# Exercise brief
In the listing below, find each line that holds "users" and list it.
━━━━━━━━━━━━━━━━━━━━━━━━━━━━━━
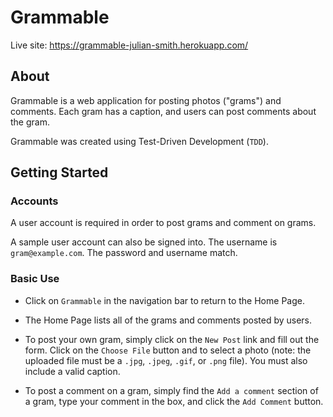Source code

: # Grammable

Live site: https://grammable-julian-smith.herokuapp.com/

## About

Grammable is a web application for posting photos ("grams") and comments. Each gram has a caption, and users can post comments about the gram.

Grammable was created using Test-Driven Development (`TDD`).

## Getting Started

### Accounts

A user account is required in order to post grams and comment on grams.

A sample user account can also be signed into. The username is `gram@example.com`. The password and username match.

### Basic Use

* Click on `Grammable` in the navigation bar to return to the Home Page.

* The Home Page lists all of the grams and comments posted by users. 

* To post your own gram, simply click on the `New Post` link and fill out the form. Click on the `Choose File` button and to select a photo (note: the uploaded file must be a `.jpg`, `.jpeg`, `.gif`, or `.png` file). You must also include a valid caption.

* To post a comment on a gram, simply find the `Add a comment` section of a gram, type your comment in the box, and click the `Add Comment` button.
━━━━━━━━━━━━━━━━━━━━━━━━━━━━━━
# Exercise response
Grammable is a web application for posting photos ("grams") and comments. Each gram has a caption, and users can post comments about the gram.
* The Home Page lists all of the grams and comments posted by users. 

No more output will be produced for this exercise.